In this example, feature engineering can be firstly performed on the predicted vital sign data, the target physiological parameter and the user attribute information, so as to convert them into data that is suitable for the regression model to process.

In some implementations, the gender information in the basic user information and the weather information in the environment information are processed as categorical data with single-hot coding, and other information as numerical data with min-max normalization or Gaussian normalization.

Further, data processed by feature engineering, i.e., the predicted vital sign data, the target physiological parameter and the user attribute information are inputted into the regression model, to obtain the one or more target audio parameters, i.e., the target audio loudness and the target rhythm.

Based on the above, by inputting the data processed by feature engineering, e.g., the predicted vital sign data, the target physiological parameter and the user attribute information, into the regression model, the one or more target audio parameters outputted by the regression model are obtained.
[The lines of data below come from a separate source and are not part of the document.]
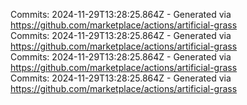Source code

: Commits: 2024-11-29T13:28:25.864Z - Generated via https://github.com/marketplace/actions/artificial-grass
<br>
Commits: 2024-11-29T13:28:25.864Z - Generated via https://github.com/marketplace/actions/artificial-grass
<br>
Commits: 2024-11-29T13:28:25.864Z - Generated via https://github.com/marketplace/actions/artificial-grass
<br>
Commits: 2024-11-29T13:28:25.864Z - Generated via https://github.com/marketplace/actions/artificial-grass
<br>

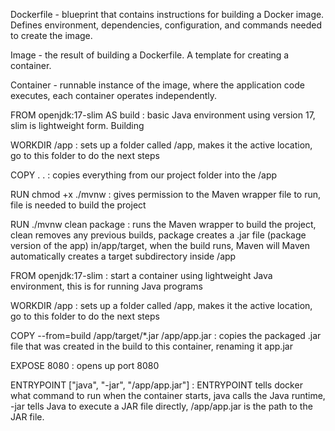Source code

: Dockerfile - blueprint that contains instructions for building a Docker image. Defines environment, dependencies, configuration, and commands needed to create the image.

Image - the result of building a Dockerfile. A template for creating a container.

Container - runnable instance of the image, where the application code executes, each container operates independently. 


FROM openjdk:17-slim AS build : basic Java environment using version 17, slim is lightweight form. Building

WORKDIR /app : sets up a folder called /app, makes it the active location, go to this folder to do the next steps

COPY . . : copies everything from our project folder into the /app

RUN chmod +x ./mvnw : gives permission to the Maven wrapper file to run, file is needed to build the project

RUN ./mvnw clean package : runs the Maven wrapper to build the project, clean removes any previous builds, package creates a .jar file (package version of the app) in/app/target, when the build runs, 
Maven will Maven automatically creates a target subdirectory inside /app


FROM openjdk:17-slim : start a container using lightweight Java environment, this is for running Java programs

WORKDIR /app : sets up a folder called /app, makes it the active location, go to this folder to do the next steps

COPY --from=build /app/target/*.jar /app/app.jar : copies the packaged .jar file that was created in the build to this container, renaming it app.jar

EXPOSE 8080 : opens up port 8080

ENTRYPOINT ["java", "-jar", "/app/app.jar"] : ENTRYPOINT tells docker what command to run when the container starts, java calls the Java runtime, -jar tells Java to execute a JAR file directly, 
/app/app.jar is the path to the JAR file.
As a result, the target audio data matched with the one or more target audio parameters can effectively adjust sleep or health for the user, thereby solving the technical problem of the related technologies that actual audio playback does not match the user's requirements and the adjustment effect is poor.

In order for the regression model to accurately output the one or more target audio parameters, another example of the method for audio playback is provided.

As illustrated in FIG. 6, the method for audio playback includes the following S601 to S608.

At S601, a plurality of historical data samples are obtained.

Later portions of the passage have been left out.